Hannah Jocelyn: The double meaning behind “we ain’t never getting older” is actually kind of awesome — in one line both supporting Peter Pan syndrome and acknowledging the consequences of never maturing or learning from mistakes. If the rest of the song didn’t feel like they started with that line and clumsily try to work backwards (firstly, when did Blink-182 replace Radiohead as the go-to name check?), it would be even better.
[5]

Lilly Gray: Halsey and the man-voice from the Chainsmokers are a fatal combination. All the blasé summary crap I can muster is, in fact, perfect for this clumping ping-pong dentist office top 40, perfectly uninspired to the point where it seems the lyrics were culled from one of those word clouds Facebook makes out of top search terms. 
[1]

Alfred Soto: The light electronic touches, like Panko crumbs on breaded chicken, add heft and crunch to tracks this gormless but not depth, and they do nothing for the ridiculous lyrics and 1-900-SINCERE vocals.
[1]

Katie Gill: Horrible slant rhymes they’re trying to play serious AND an obnoxious electronic drop; pop music doesn’t deserve this. Also, I’ve never gotten the cult of Halsey, and this song doesn’t really do anything to change my opinion of her. You could have told me that the female vocalist was a session vocalist and I would believe you entirely.
[2]

Lauren Gilbert: This is dreadful. The Chainsmokers weren’t exactly coming off as musical geniuses, but I just want to tell the girl in this song to run. This doesn’t even work as an anthem of youth that cares more about hooks than music (à la the much underrated “Here’s To Never Growing Up“).  I’m not sure what’s going on with her car — Is it broken down? Or is it too expensive? Is it both? Why? — and Halsey is playing the same MPDG character she does in interviews (the same girl Tove Lo satirizes in in “Cool Girl”). I’ll give it a [2] for a catchy hook, but I’m beginning to resent The Chainsmokers for being everything that’s wrong in pop music.
[2]

Thomas Inskeep: God, downtempo EDM-pop is depressing. Can we call this E(D)M-o?
[3]

Cassy Gress: It’s not a metaphor I’d apply to all duets, but bear with me: imagine Andrew Taggart and Halsey are figure skaters in a pairs competition.
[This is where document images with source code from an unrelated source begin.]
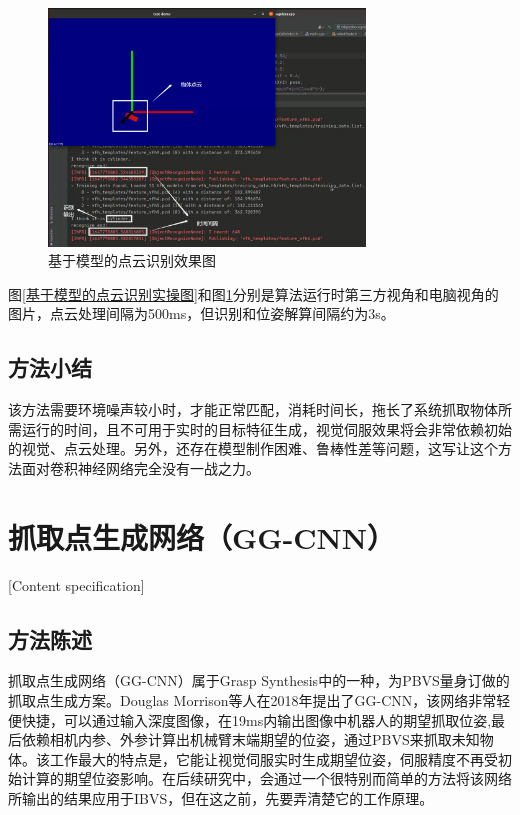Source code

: \documentclass[fontset=fandol,type=bachelor,campus=harbin]{hithesisbook}
\begin{document}
\begin{figure}[h]
\centering
\includegraphics[width = 0.75\textwidth]{chapter3/基于模型的点云识别效果图}
\caption{基于模型的点云识别效果图}
\label{基于模型的点云识别效果图}
\end{figure}


图\ref{基于模型的点云识别实操图}和图\ref{基于模型的点云识别效果图}分别是算法运行时第三方视角和电脑视角的图片，点云处理间隔为500ms，但识别和位姿解算间隔约为3s。

\subsection{方法小结}
该方法需要环境噪声较小时，才能正常匹配，消耗时间长，拖长了系统抓取物体所需运行的时间，且不可用于实时的目标特征生成，视觉伺服效果将会非常依赖初始的视觉、点云处理。另外，还存在模型制作困难、鲁棒性差等问题，这写让这个方法面对卷积神经网络完全没有一战之力。


\section{抓取点生成网络（GG-CNN）}[Content specification]
\subsection{方法陈述}
抓取点生成网络（GG-CNN）属于Grasp Synthesis中的一种，为PBVS量身订做的抓取点生成方案。Douglas Morrison等人在2018年提出了GG-CNN，该网络非常轻便快捷，可以通过输入深度图像，在19ms内输出图像中机器人的期望抓取位姿,最后依赖相机内参、外参计算出机械臂末端期望的位姿，通过PBVS来抓取未知物体\cite{morrison2018closing}。该工作最大的特点是，它能让视觉伺服实时生成期望位姿，伺服精度不再受初始计算的期望位姿影响。在后续研究中，会通过一个很特别而简单的方法将该网络所输出的结果应用于IBVS，但在这之前，先要弄清楚它的工作原理。
\end{document}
The music insistently loops the same pattern; they are enticed to spin throughout. Though the rotation of their spins is well-synchronized, Halsey’s spin is powerful and emphatic, while Andrew’s is tight and clunky. That repetitive musical pattern crops up again and again, so the majority of the long form presentation is comprised of their awkward spinning. When questioned by journalists later about the low-difficulty nature of their performance, they claim it was meant to be “sort of comical.” Andrew gives a shout-out to his crew.
[2]

Crystal Leww: There are not a lot of true duets in EDM. If there are male and female voices on an EDM track, they are usually trading vocal and chorus duties, or someone shows up for the bridge only. The Chainsmokers bros finally show up as vocalists on their own track to truly duet with Feelings Teen Halsey, and the result is an Extremely Sad Extremely Banger tune. I love the competing points of view; I am reminded of Aluna Francis’ (one-sided) take on “I Remember,” and how both of these dance songs feel so oddly specific in the memories that are given meaning. Chainsmokers bro and Halsey have different variations in their verses, but the chorus remains the same for both. I, too, sometimes wonder if the boys I adored think about the same moments as I do.
[8]

Katherine St Asaph: Let us stage this, the most passionless play: that of mediocre sex with your ex. The Chainsmokers can’t write a song without contempt for girls, so our characters are Sad Rich Doormat — “the spoiled girls of college who have family money but also live this dichotomy of the broke college life,” in their words — and Everybro. They’re both composites, but where Everybro is just like you, SRD is just like all of them. Our setting is, inexplicably, a hotel bar, i.e. the hookup grounds of those who have grown older; but the Chainsmokers evidently don’t know how hotels work because Everybro ditches the room one of them presumably rented to fuck on SRD’s backseat and/or shitty stolen mattress. It’s a bare-bones set, where place names stand in for realism and Blink-182 references stand in for emotional depth. The script is shoddy; taken literally Everybro directs SRD to bite her own shoulder, which suggests the Chainsmokers know neither grammar nor sex. The mood, strangely, is just right; Everybro and SRD ride the deceptively easy groove off into the bedsit. But the morning after, it leaves no impression.
[4]

Brad Shoup: The halting keyboard riff is the sound of machines breaking down mid-mediation. Its near-funk syncopation is all the more human for sounding like failure. Halsey mentions Blink-182 in the song and the Chainsmokers mention Taking Back Sunday on Genius; both bands at this point would imbue “we ain’t never getting older” with the irony I think the guys intended. But coming as it does at the end of a rhymerush, it barely registers as a punchline — not until Halsey starts leaning into it.
[7]

Megan Harrington: Have you ever experienced the incongruence of a dreamy Tumblr aesthetic post and the reality of your own shitty life? How are your sunsets? Just regular? You need more “Closer” in your life. It’s not the only song to fuse heartbreaking pastel sonics with cruddy memories, but it’s certainly the best of this calendar year, and it will make your dirty bedsheets appear romantically rumpled. Halsey is the song’s not-at-all-secret weapon, its open strength — she is the only performer capable of pulling “Closer” off. Though it’s no small feat to transform the drudge into the aesthetic drudge, “Closer” does one better, giving us a song about sexy naked ambition and the unsexy emotional fallout and putting it in Halsey’s hands. She’s one of the most complicated pop stars to emerge from the young Millennial set and she sells the song as an even split between frustrating lust and hope. The way she nails this precarious balance is the reason why your life feels instantly slightly more glamorous just for pressing play.